In Bach's time a suite, similar to the orchestral suites, was a musical collection of French dances. This is even true in the English suites with dances labeled courante, allemande, bouree, etc.

In modern times a suite has come to mean a collection of similar music usually meant to depict or accompany something -- action in a film or in classical music the activities of a scene in a play. Anyone's incidental music to anything falls into this category.
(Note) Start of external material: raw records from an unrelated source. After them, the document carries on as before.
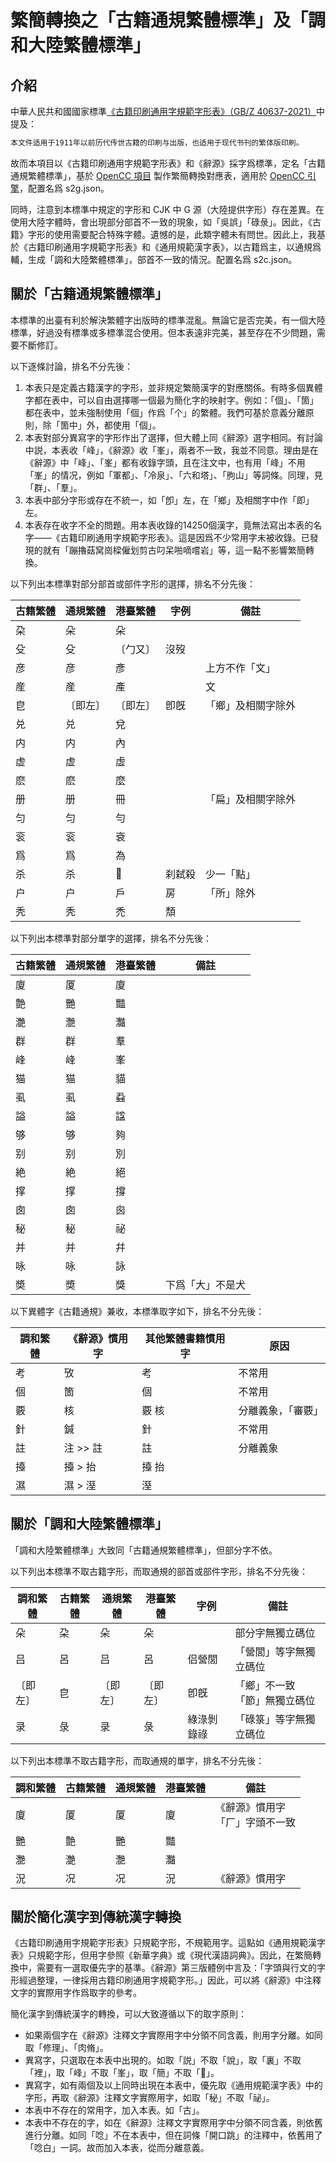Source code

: # 繁簡轉換之「古籍通規繁體標準」及「調和大陸繁體標準」

## 介紹

中華人民共和國國家標準[《古籍印刷通用字規範字形表》（GB/Z 40637-2021）](http://www.moe.gov.cn/s78/A19/A19_ztzl/ztzl_yywzgfbz/guifanbzjs/202110/t20211027_575378.html)中提及：

```md
本文件适用于1911年以前历代传世古籍的印刷与出版，也适用于现代书刊的繁体版印刷。
```

故而本項目以《古籍印刷通用字規範字形表》和《辭源》採字爲標準，定名「古籍通規繁體標準」，基於 [OpenCC 項目](https://github.com/BYVoid/OpenCC) 製作繁簡轉換對應表，適用於 [OpenCC 引擎](https://github.com/BYVoid/OpenCC)，配置名爲 s2g.json。

同時，注意到本標準中規定的字形和 CJK 中 G 源（大陸提供字形）存在差異。在使用大陸字體時，會出現部分部首不一致的現象，如「吳誤」「碌彔」。因此，《古籍》字形的使用需要配合特殊字體。遺憾的是，此類字體未有問世。因此上，我基於《古籍印刷通用字規範字形表》和《通用規範漢字表》，以古籍爲主，以通規爲輔，生成「調和大陸繁體標準」，部首不一致的情況。配置名爲 s2c.json。

## 關於「古籍通規繁體標準」

本標準的出臺有利於解決繁體字出版時的標準混亂。無論它是否完美，有一個大陸標準，好過没有標準或多標準混合使用。但本表遠非完美，甚至存在不少問題，需要不斷修訂。

以下逐條討論，排名不分先後：

1. 本表只是定義古籍漢字的字形，並非規定繁簡漢字的對應關係。有時多個異體字都在表中，可以自由選擇哪一個最为簡化字的映射字。例如：「個」、「箇」都在表中，並未強制使用「個」作爲「个」的繁體。我們可基於意義分離原則，除「箇中」外，都使用「個」。
2. 本表對部分異寫字的字形作出了選擇，但大體上同《辭源》選字相同。有討論中説，本表收「峰」，《辭源》收「峯」，兩者不一致，我並不同意。理由是在《辭源》中「峰」、「峯」都有收錄字頭，且在注文中，也有用「峰」不用「峯」的情况，例如「軍都」、「冷泉」、「六和塔」、「胊山」等詞條。同理，見「群」、「羣」。
3. 本表中部分字形或存在不統一，如「卽」左，在「鄉」及相關字中作「即」左。
4. 本表存在收字不全的問題。用本表收錄的14250個漢字，竟無法寫出本表的名字——《古籍印刷通用字規範字形表》。這是因爲不少常用字未被收錄。已發現的就有「蹦擼菇窝崗樑僱划剪古叼呆啪嘀嚐岩」等，這一點不影響繁簡轉換。

以下列出本標準對部分部首或部件字形的選擇，排名不分先後：

| 古籍繁體 | 通規繁體 | 港臺繁體 | 字例   | 備註               |
| -------- | -------- | -------- | ------ | ------------------ |
| 朶       | 朵       | 朵       |        |                    |
| 殳       | 殳       | 〔勹又〕 | 沒歿   |                    |
| 彦       | 彦       | 彥       |        | 上方不作「文」     |
| 産       | 産       | 產       |        | 文                 |
| 皀       | 〔即左〕 | 〔即左〕 | 卽旣   | 「鄉」及相關字除外 |
| 兑       | 兑       | 兌       |        |                    |
| 内       | 内       | 內       |        |                    |
| 虚       | 虚       | 虛       |        |                    |
| 麽       | 麽       | 麼       |        |                    |
| 册       | 册       | 冊       |        | 「扁」及相關字除外 |
| 匀       | 匀       | 勻       |        |                    |
| 衮       | 衮       | 袞       |        |                    |
| 爲       | 爲       | 為       |        |                    |
| 杀       | 杀       | 𣏂        | 刹弑殺 | 少一「點」         |
| 户       | 户       | 戶       | 房     | 「所」除外         |
| 秃       | 秃       | 禿       | 頽     |                    |

以下列出本標準對部分單字的選擇，排名不分先後：

| 古籍繁體 | 通規繁體 | 港臺繁體 | 備註             |
| -------- | -------- | -------- | ---------------- |
| 廈       | 厦       | 廈       |                  |
| 艶       | 艷       | 豔       |                  |
| 灔       | 灧       | 灩       |                  |
| 群       | 群       | 羣       |                  |
| 峰       | 峰       | 峯       |                  |
| 猫       | 猫       | 貓       |                  |
| 虱       | 虱       | 蝨       |                  |
| 謚       | 謚       | 諡       |                  |
| 够       | 够       | 夠       |                  |
| 别       | 别       | 別       |                  |
| 絶       | 絶       | 絕       |                  |
| 撑       | 撑       | 撐       |                  |
| 囱       | 囱       | 囪       |                  |
| 秘       | 秘       | 祕       |                  |
| 并       | 并       | 幷       |                  |
| 咏       | 咏       | 詠       |                  |
| 奬       | 奬       | 獎       | 下爲「大」不是犬 |

以下異體字《古籍通規》兼收，本標準取字如下，排名不分先後：

| 調和繁體 | 《辭源》慣用字 | 其他繁體書籍慣用字 | 原因               |
| -------- | -------------- | ------------------ | ------------------ |
| 考       | 攷             | 考                 | 不常用             |
| 個       | 箇             | 個                 | 不常用             |
| 覈       | 核             | 覈 核              | 分離義象，「審覈」 |
| 針       | 鍼             | 針                 | 不常用             |
| 註       | 注 >> 註       | 註                 | 分離義象           |
| 擡       | 擡 > 抬        | 擡 抬              |                    |
| 濕       | 濕 > 溼        | 溼                 |                    |

## 關於「調和大陸繁體標準」

「調和大陸繁體標準」大致同「古籍通規繁體標準」，但部分字不依。

以下列出本標準不取古籍字形，而取通規的部首或部件字形，排名不分先後：

| 調和繁體 | 古籍繁體 | 通規繁體 | 港臺繁體 | 字例       | 備註                              |
| -------- | -------- | -------- | -------- | ---------- | --------------------------------- |
| 朵       | 朶       | 朵       | 朵       |            | 部分字無獨立碼位                  |
| 吕       | 呂       | 吕       | 呂       | 侣營閭     | 「營閭」等字無獨立碼位            |
| 〔即左〕 | 皀       | 〔即左〕 | 〔即左〕 | 卽旣       | 「鄉」不一致 <br>「節」無獨立碼位 |
| 录       | 彔       | 录       | 彔       | 綠淥剝錄祿 | 「碌箓」等字無獨立碼位            |

以下列出本標準不取古籍字形，而取通規的單字，排名不分先後：

| 調和繁體 | 古籍繁體 | 通規繁體 | 港臺繁體 | 備註                               |
| -------- | -------- | -------- | -------- | ---------------------------------- |
| 廈       | 厦       | 厦       | 廈       | 《辭源》慣用字<br>「厂」字頭不一致 |
| 艷       | 艶       | 艷       | 豔       |                                    |
| 灧       | 灔       | 灧       | 灩       |                                    |
| 況       | 况       | 况       | 況       | 《辭源》慣用字                     |

## 關於簡化漢字到傳統漢字轉換

《古籍印刷通用字規範字形表》只規範字形，不規範用字。這點如《通用規範漢字表》只規範字形，但用字參照《新華字典》或《現代漢語詞典》。因此，在繁簡轉換中，需要有一選取優先字的基準。《辭源》第三版體例中言及：「字頭與行文的字形經過整理，一律採用古籍印刷通用字規範字形。」因此，可以將《辭源》中注釋文字的實際用字作爲取字的參考。

簡化漢字到傳統漢字的轉換，可以大致遵循以下的取字原則：

- 如果兩個字在《辭源》注釋文字實際用字中分領不同含義，則用字分離。如同取「修理」、「肉脩」。
- 異寫字，只選取在本表中出現的。如取「説」不取「說」，取「裏」不取「裡」，取「峰」不取「峯」，取「簡」不取「𥳑」。
- 異寫字，如有兩個及以上同時出現在本表中，優先取《通用規範漢字表》中的字形，再取《辭源》注釋文字實際用字，如取「秘」不取「祕」。
- 本表中不存在的常用字，加入本表。如「古」。
- 本表中不存在的字，如在《辭源》注釋文字實際用字中分領不同含義，則依舊進行分離。如同「唸」不在本表中，但在詞條「開口跳」的注釋中，依舊用了「唸白」一詞。故而加入本表，從而分離意義。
Filmmakers used to write the suite to a film while it was being made. Today they are more likely to compose while watching daily outtakes to make the music fit the action. The idea of an arc is from the postromantic period; music accompanying film today is far more eclectic.


----------



## mbhaub (Dec 2, 2016)

Sometimes composers and arrangers use the term "suite" because they don't know what else to call it. Just a collection of separate movements, with or without any dramatic order or connection. Not as formal or deep as a symphony. Suites don't have to be put together from soundtracks, ballets, operas or anything else: Grand Canyon Suite for example. Or Dvorak's Czech and American suites. Stokowski put together a suite from Boris Godinov, but called it a "Symphonic Synthesis".


----------



## JAS (Mar 6, 2013)

Just as there are concert overtures that were never really an overture to a fuller stage work. It becomes its own form for the sake of performance.


----------



## MarkW (Feb 16, 2015)

Sometimes also a suite is extracted from a bigger work to give it a concert presence -- especially excerpts from ballets (i.e. "Nutcracker" suite for instance). Prokofiev actually arranged three suites from "Romeo and Juliet" to get the music out there and establish a demand for a production. A suite from a movie score divorces the themes from slavishly having to follow the scenes (which often leads to disjoint beginnings and endings) and provides a more coherent listening experience.


----------